Meantime her staff will examine suggestions made on Thursday to retain junior high schools in a “hub and spoke” model that could save up to £2.9 million a year; using Shetland’s new fibre optic cable to teach via videolink, and not sending children to Lerwick or Brae until they are 14.

Education and families chairwoman Vaila Wishart insisted the consultation was a genuine attempt to provide a Shetland-wide model schooling for the 21st century.

“We have to think about the overall picture and what’s best for Shetland as a whole. This is a very, very small community and I would hate to see us all breaking down into little enclaves all trying to fight their own corner. I am sure we can come up with ideas that will fit the whole bill,” she said.

However Aith parent council chairman Jeremy Sansom said his community had little confidence in the consultation process.

“To be honest we really don’t believe that it will deliver the goods.
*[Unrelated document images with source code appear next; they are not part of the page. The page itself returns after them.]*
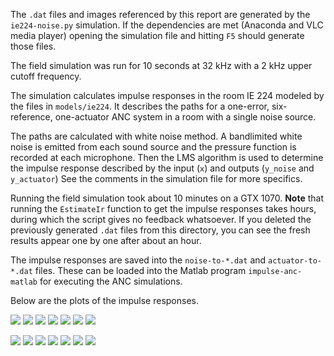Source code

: The `.dat` files and images referenced by this report are generated by the `ie224-noise.py` simulation. If the dependencies are met (Anaconda and VLC media player) opening the simulation file and hitting `F5` should generate those files.

The field simulation was run for 10 seconds at 32 kHz with a 2 kHz upper cutoff frequency.

The simulation calculates impulse responses in the room IE 224 modeled by the files in `models/ie224`. It describes the paths for a one-error, six-reference, one-actuator ANC system in a room with a single noise source.

The paths are calculated with white noise method. A bandlimited white noise is emitted from each sound source and the pressure function is recorded at each microphone. Then the LMS algorithm is used to determine the impulse response described by the input (`x`) and outputs (`y_noise` and `y_actuator`) See the comments in the simulation file for more specifics.

Running the field simulation took about 10 minutes on a GTX 1070. **Note** that running the `EstimateIr` function to get the impulse responses takes hours, during which the script gives no feedback whatsoever. If you deleted the previously generated `.dat` files from this directory, you can see the fresh results appear one by one after about an hour.

The impulse responses are saved into the `noise-to-*.dat` and `actuator-to-*.dat` files. These can be loaded into the Matlab program `impulse-anc-matlab` for executing the ANC simulations.

Below are the plots of the impulse responses.

![](noise-to-error.png)
![](noise-to-reference_back.png)
![](noise-to-reference_bottom.png)
![](noise-to-reference_front.png)
![](noise-to-reference_left.png)
![](noise-to-reference_right.png)
![](noise-to-reference_top.png)

![](actuator-to-error.png)
![](actuator-to-reference_back.png)
![](actuator-to-reference_bottom.png)
![](actuator-to-reference_front.png)
![](actuator-to-reference_left.png)
![](actuator-to-reference_right.png)
![](actuator-to-reference_top.png)
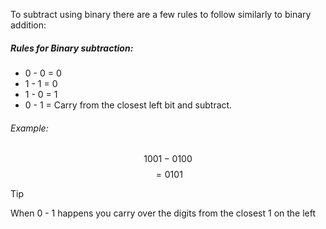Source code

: To subtract using binary there are a few rules to follow similarly to binary addition:

##### Rules for Binary subtraction:
- 0 - 0 = 0
- 1 - 1 = 0
- 1 - 0 = 1
- 0 - 1 = Carry from the closest left bit and subtract.


###### Example:
$$ 1001 - 0100 $$
$$ = 0101 $$

> [!tip]  
> When 0 - 1 happens you carry over the digits from the closest 1 on the left



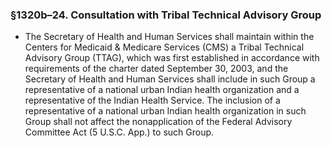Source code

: ### §1320b–24. Consultation with Tribal Technical Advisory Group
* The Secretary of Health and Human Services shall maintain within the Centers for Medicaid & Medicare Services (CMS) a Tribal Technical Advisory Group (TTAG), which was first established in accordance with requirements of the charter dated September 30, 2003, and the Secretary of Health and Human Services shall include in such Group a representative of a national urban Indian health organization and a representative of the Indian Health Service. The inclusion of a representative of a national urban Indian health organization in such Group shall not affect the nonapplication of the Federal Advisory Committee Act (5 U.S.C. App.) to such Group.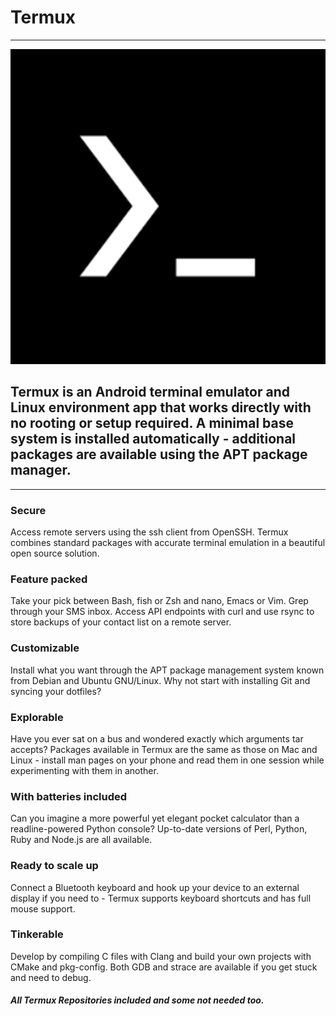 # Termux
---

![![]()](Termux.png)

## Termux is an Android terminal emulator and Linux environment app that works directly with no rooting or setup required. A minimal base system is installed automatically - additional packages are available using the APT package manager.
---

### **Secure**
Access remote servers using the ssh client from OpenSSH. Termux combines standard packages with accurate terminal emulation in a beautiful open source solution.

### **Feature packed**
Take your pick between Bash, fish or Zsh and nano, Emacs or Vim. Grep through your SMS inbox. Access API endpoints with curl and use rsync to store backups of your contact list on a remote server.

### **Customizable**
Install what you want through the APT package management system known from Debian and Ubuntu GNU/Linux. Why not start with installing Git and syncing your dotfiles?

### **Explorable**
Have you ever sat on a bus and wondered exactly which arguments tar accepts? Packages available in Termux are the same as those on Mac and Linux - install man pages on your phone and read them in one session while experimenting with them in another.

### **With batteries included**
Can you imagine a more powerful yet elegant pocket calculator than a readline-powered Python console? Up-to-date versions of Perl, Python, Ruby and Node.js are all available.

### **Ready to scale up**
Connect a Bluetooth keyboard and hook up your device to an external display if you need to - Termux supports keyboard shortcuts and has full mouse support.

### **Tinkerable**
Develop by compiling C files with Clang and build your own projects with CMake and pkg-config. Both GDB and strace are available if you get stuck and need to debug.

#### ***All Termux Repositories included and some not needed too.***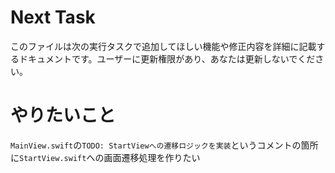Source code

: # Next Task
このファイルは次の実行タスクで追加してほしい機能や修正内容を詳細に記載するドキュメントです。ユーザーに更新権限があり、あなたは更新しないでください。

# やりたいこと
`MainView.swift`の`TODO: StartViewへの遷移ロジックを実装`というコメントの箇所に`StartView.swift`への画面遷移処理を作りたい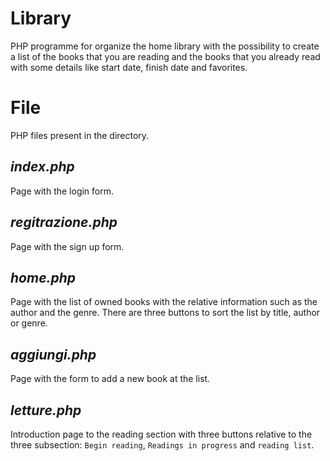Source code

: # Library
PHP programme for organize the home library with the possibility to create a list of the books that you are reading and the books that you already read with some details like start date, finish date and favorites.

# File
PHP files present in the directory.

## _index.php_

Page with the login form.

## _regitrazione.php_

Page with the sign up form.

## _home.php_

Page with the list of owned books with the relative information such as the author and the genre. There are three buttons to sort the list by title, author or genre.

## _aggiungi.php_

Page with the form to add a new book at the list.

## _letture.php_

Introduction page to the reading section with three buttons relative to the three subsection: `Begin reading`, `Readings in progress` and `reading list`.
We feel it’s a foregone conclusion,” he said.

“There are other ways of doing things, but I don’t have the confidence that this consultation process will bring those to the fore.”

Councillor Billy Fox tried to arrest the process by calling for a moratorium, saying that would send a message of encouragement to worried communities, but lost the vote.

“There is absolutely no need for this to be ratified at this moment and a moratorium would have given us a bit more time to put the meat on the bones of what we can do with digital technology and to prioritise where the council spends its money,” he said.

A government decision on funding for a new Anderson High School in Lerwick is expected next week.

Councillors who supported the consultation were: Malcom Bell, Alastair Cooper, Allison Duncan, Drew Ratter, Gary Robinson, David Sandison, Cecil Smith, George Smith, Amanda Westlake, Jonathan Wills, Allan Wishart and Vaila Wishart.

Opposing were: Mark Burgess, Peter Campbell, Gary Cleaver, Steven Coutts, Billy Fox, Robert Henderson, Andrea Manson, Frank Robertson, Theo Smith and Michael Stout.

Steven Coutts lost a further amendment to exclude Whalsay junior high school from the consultation.

The only support he received was from: Gary Cleaver, Billy Fox, Robert Henderson, Andrea Manson, Theo Smith and Michael Stout. Everyone else voted against.